Nov 28, 2013, 11:59 ET from Canadian Medical Association

OTTAWA, Nov. 28, 2013 /CNW/ - The Canadian Medical Association (CMA) is pleased to announce that Sagkeeng First Nation of Manitoba is supporting the Principles to Guide Health Care Transformation in Canada, now endorsed by 133 organizations across the country.

The principles were developed in 2011 by the CMA and the Canadian Nurses Association to guide the transformation of the health care system in Canada. The goal is for Canada's public health care system to provide quality care and to be sustainable, equitable, accountable and patient-centred, with a greater emphasis on prevention. (Click here to see the principles.)

Sagkeeng is the second First Nation to endorse the principles this year. The Dene Nation of the Northwest Territories signed on August 15.

"Quality of health care for First Nations should be paramount for all stakeholders with the ability to make positive change,'' said Sagkeeng Chief Donovan Fontaine. "We believe First Nations can achieve this through collaboration and partnerships with health care professionals and government.''

CMA president Dr. Louis Hugo Francescutti added: "All physicians know that social determinants like poor housing and poor nutrition affect people's health. We also know that First Nations and far too many others do not receive the health care services they are entitled to under the current framework."

"This is why these principles are so important. The CMA and now 133 other organizations believe countrywide support for the Principles to Guide Health Care Transformation in Canada will establish the critical mass needed to create the patient-centred health care system Canadians all deserve.''

In a report released in July, the CMA found that a comprehensive strategy and supporting investments by the federal government are needed urgently to improve the health of native Canadians in partnership with non-government organizations and indigenous communities.

"The struggle to achieve quality health care is vitally important not just for First Nations but the entire country,'' said Chief Fontaine. "And I urge other First Nation leaders to get on board and together we can have a greater impact for positive results.''

Dr.
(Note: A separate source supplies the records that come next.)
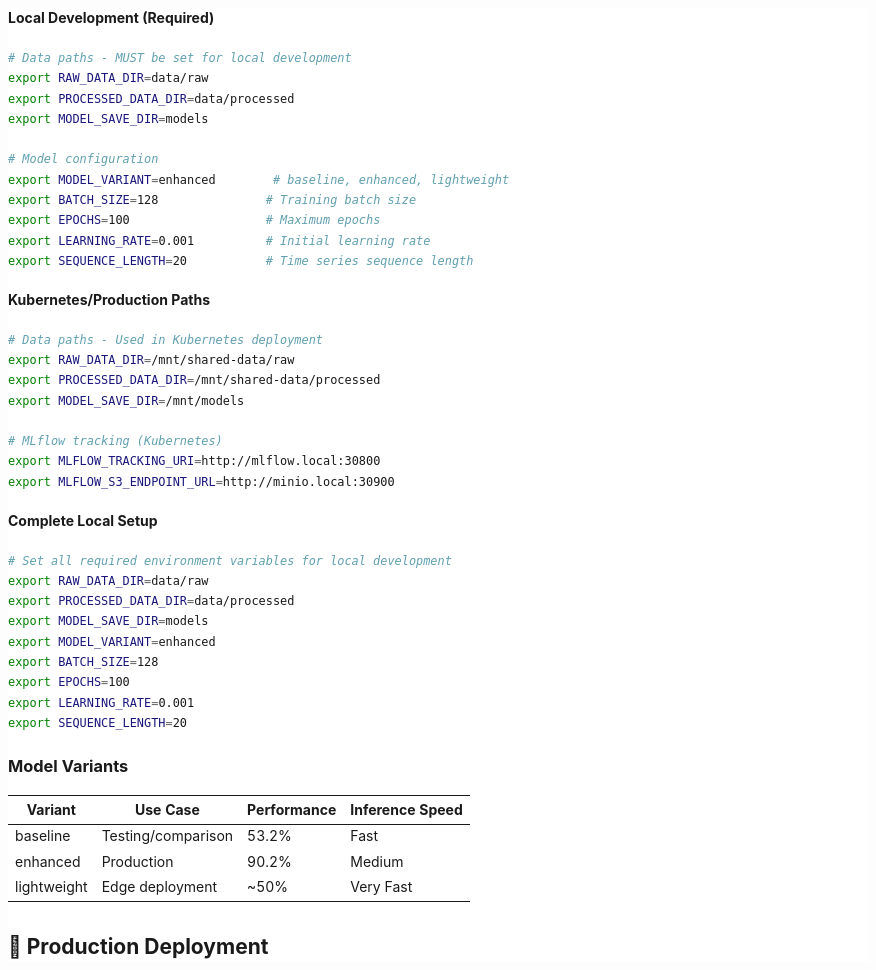 #### Local Development (Required)
```bash
# Data paths - MUST be set for local development
export RAW_DATA_DIR=data/raw
export PROCESSED_DATA_DIR=data/processed
export MODEL_SAVE_DIR=models

# Model configuration
export MODEL_VARIANT=enhanced        # baseline, enhanced, lightweight
export BATCH_SIZE=128               # Training batch size
export EPOCHS=100                   # Maximum epochs
export LEARNING_RATE=0.001          # Initial learning rate
export SEQUENCE_LENGTH=20           # Time series sequence length
```

#### Kubernetes/Production Paths
```bash
# Data paths - Used in Kubernetes deployment
export RAW_DATA_DIR=/mnt/shared-data/raw
export PROCESSED_DATA_DIR=/mnt/shared-data/processed
export MODEL_SAVE_DIR=/mnt/models

# MLflow tracking (Kubernetes)
export MLFLOW_TRACKING_URI=http://mlflow.local:30800
export MLFLOW_S3_ENDPOINT_URL=http://minio.local:30900
```

#### Complete Local Setup
```bash
# Set all required environment variables for local development
export RAW_DATA_DIR=data/raw
export PROCESSED_DATA_DIR=data/processed
export MODEL_SAVE_DIR=models
export MODEL_VARIANT=enhanced
export BATCH_SIZE=128
export EPOCHS=100
export LEARNING_RATE=0.001
export SEQUENCE_LENGTH=20
```

### Model Variants

| Variant | Use Case | Performance | Inference Speed |
|---------|----------|-------------|-----------------|
| baseline | Testing/comparison | 53.2% | Fast |
| enhanced | Production | 90.2% | Medium |
| lightweight | Edge deployment | ~50% | Very Fast |

## 🚀 Production Deployment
Francescutti said the CMA and the other supporting organizations are eager to welcome the support of more First Nations. "Their support is critical to the transformation of the health care system.''

The Sagkeeng First Nation is an Anishinaabe First Nation which holds territory east of Lake Winnipeg in Manitoba, Canada. Sagkeeng, which was once called Fort Alexander, has an on-reserve population of approximately 3,000 people. Ojibwe is the name of the tribe that lives in Sagkeeng.

The Canadian Medical Association (CMA) is the national voice of Canadian physicians. Founded in 1867, the CMA is a voluntary professional organization representing more than 80,000 of Canada's physicians and comprising 12 provincial and territorial medical associations and 51 national medical organizations. CMA's mission is to serve and unite the physicians of Canada and be the national advocate, in partnership with the people of Canada, for the highest standards of health and health care.